You are viewing a plain text version of this content. The canonical link for it is here.
Posted to dev@drill.apache.org by Abdel Hakim Deneche <ad...@maprtech.com> on 2015/01/11 06:57:37 UTC
Re: how should window function works

I've been working on a new Window operator (DRILL-1908
<https://issues.apache.org/jira/browse/DRILL-1908>), I decided to start
from scratch because I had to extend from AbstractRecordBatch instead of
AbstractSingleRecordBatch, but I did reuse lot's of code from the existing
window record batch.

DRILL-1908 comments contain lot's of informations about the design and the
work I've been doing.
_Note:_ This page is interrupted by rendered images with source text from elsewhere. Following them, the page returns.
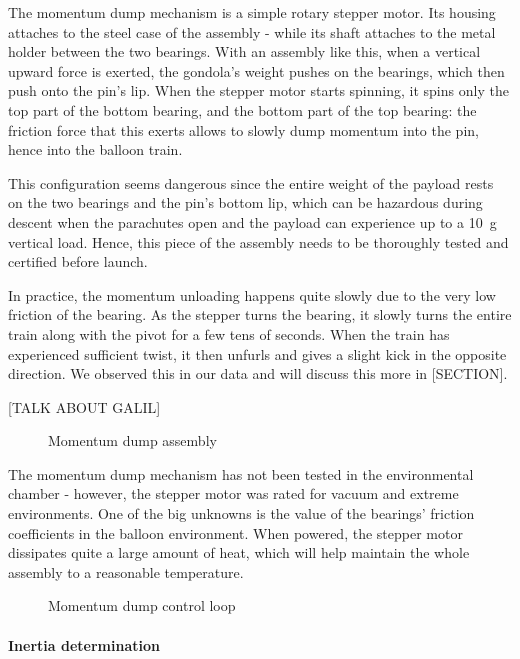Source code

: The momentum dump mechanism is a simple rotary stepper motor. Its housing attaches to the steel case of the assembly - while its shaft attaches to the metal holder between the two bearings. With an assembly like this, when a vertical upward force is exerted, the gondola's weight pushes on the bearings, which then push onto the pin's lip. When the stepper motor starts spinning, it spins only the top part of the bottom bearing, and the bottom part of the top bearing: the friction force that this exerts allows to slowly dump momentum into the pin, hence into the balloon train. 

This configuration seems dangerous since the entire weight of the payload rests on the two bearings and the pin's bottom lip, which can be hazardous during descent when the parachutes open and the payload can experience up to a 10~g vertical load. Hence, this piece of the assembly needs to be thoroughly tested and certified before launch. 

In practice, the momentum unloading happens quite slowly due to the very low friction of the bearing. As the stepper turns the bearing, it slowly turns the entire train along with the pivot for a few tens of seconds. When the train has experienced sufficient twist, it then unfurls and gives a slight kick in the opposite direction. We observed this in our data and will discuss this more in [SECTION].

[TALK ABOUT GALIL]
\begin{figure}[!ht]
	\centering
	
	\caption[Momentum dump assembly]{Momentum dump assembly}
	\label{fig:rotator}
    \end{figure}

The momentum dump mechanism has not been tested in the environmental chamber - however, the stepper motor was rated for vacuum and extreme environments. One of the big unknowns is the value of the bearings' friction coefficients in the balloon environment. When powered, the stepper motor dissipates quite a large amount of heat, which will help maintain the whole assembly to a reasonable temperature. 

\begin{figure}[!ht]
	\centering
	
	\caption[Momentum dump PID]{Momentum dump control loop}
	\label{fig:MomDumpPID}
    \end{figure}


\paragraph{Inertia determination}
The new operator supports over clauses with "order
by" clauses, it also supports over clauses WITHOUT "order by" clauses,
although there is a bug (DRILL-1852
<https://issues.apache.org/jira/browse/DRILL-1852>) in optiq-drill that
prevents such queries to be planed.

I added some unit tests, using the new test framework, but I still need to
add more tests to make sure edge cases run fine.

The code as it is requires some cleaning and refactoring, and I still need
to support "frame clauses
<http://www.postgresql.org/docs/9.1/static/sql-expressions.html#SYNTAX-WINDOW-FUNCTIONS>",
but I designed the operator with that in mind so technically I just need to
rewrite one function to get frame clauses supported.
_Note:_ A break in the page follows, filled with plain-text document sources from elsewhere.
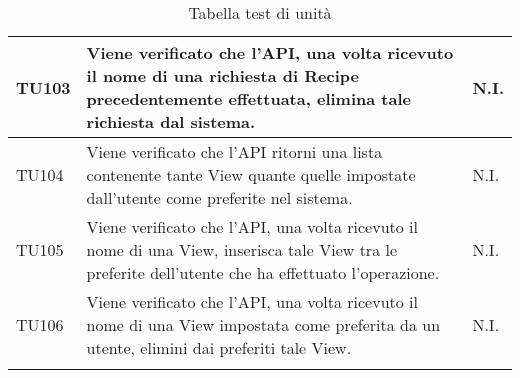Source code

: \begin{center}
\begin{longtable}{| p{2cm} | p{8cm} | p{2.5cm} |}
					\hline
					TU103 & Viene verificato che l'API, una volta ricevuto il nome di una richiesta di Recipe precedentemente effettuata, elimina tale richiesta dal sistema. & N.I.\\
					\hline
					TU104 & Viene verificato che l'API ritorni una lista contenente tante View quante quelle impostate dall'utente come preferite nel sistema. & N.I.\\
					\hline
					TU105 & Viene verificato che l'API, una volta ricevuto il nome di una View, inserisca tale View tra le preferite dell'utente che ha effettuato l'operazione. & N.I.\\
					\hline
					TU106 & Viene verificato che l'API, una volta ricevuto il nome di una View impostata come preferita da un utente, elimini dai preferiti tale View. & N.I.\\
					\hline
					\caption{Tabella test di unità}
			\end{longtable}
			\egroup
			\end{center}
On Thu, Dec 11, 2014 at 3:52 PM, Abdel Hakim Deneche <ad...@maprtech.com>
wrote:

> as part of DRILL-1487 <https://issues.apache.org/jira/browse/DRILL-1487>,
> I did some research about sql window functions. I am posting here what I've
> found so far, to make sure I am getting everything right, and to discuss
> how we can fix the current implementation.
>
> a window function performs a calculation across a set of table rows that
> are somehow related to the current row. It's similar to aggregate
> functions, but doesn't cause rows to be grouped into a single output row.
> The over clause determines exactly how the rows of the query are split up
> for processing by the window function.
>
> For each row, there is a set of rows within it's partition called it's
> "window frame". Many (but not all) window functions act only on the rows of
> the window frame, rather than of the whole partition. All aggregate
> functions act on the rows of the window frame.
>
> the over clause can contain a "partition by" clause, an "order by" clause
> and a frame clause. When "partition by" is omitted there is one single
> partition that contains all rows. If "order by" is supplied then the frame
> consists of all rows from the start of the partition up through the current
> row, plus any following rows that are equal to the current row according to
> the "order by" clause. When "order by" is omitted, the default frame
> consists of all rows in the partition. The frame clause specifies the set
> of rows constituting the window frame.
>
> DRILL-1487 deals with a specific case: which rows belong to the window
> frame when an "order by" clause is available. But there are several other
> problems related to window functions in Drill:
>
> 1/ omitting "partition by", "order by" or both throws an exception.
>
> 2/ using a different field in "partition by" and "order by" doesn't
> produce the expected results. For example, the following query should
> display the rows sorted by position_id and salary, but the result are only
> sorted by position_id:
>
> SELECT employee_id, position_id, salary, AVG(salary) OVER(PARTITION BY
> position_id ORDER BY salary) FROM cp.`employee.json` LIMIT 20;
>
> 3/ frame clauses are ignored, for example the following query doesn't work
> as expected ("ROWS CURRENT ROW" has no effect):
>
> SELECT employee_id, position_id, salary, AVG(salary) OVER(PARTITION BY
> position_id ORDER BY position_id ROWS CURRENT ROW) FROM cp.`employee.json`
> LIMIT 20;
>
> 4/ starting from Drill 0.7.0 window functions throw an exception (see
> DRILL-1844 <https://issues.apache.org/jira/browse/DRILL-1844>)
>
>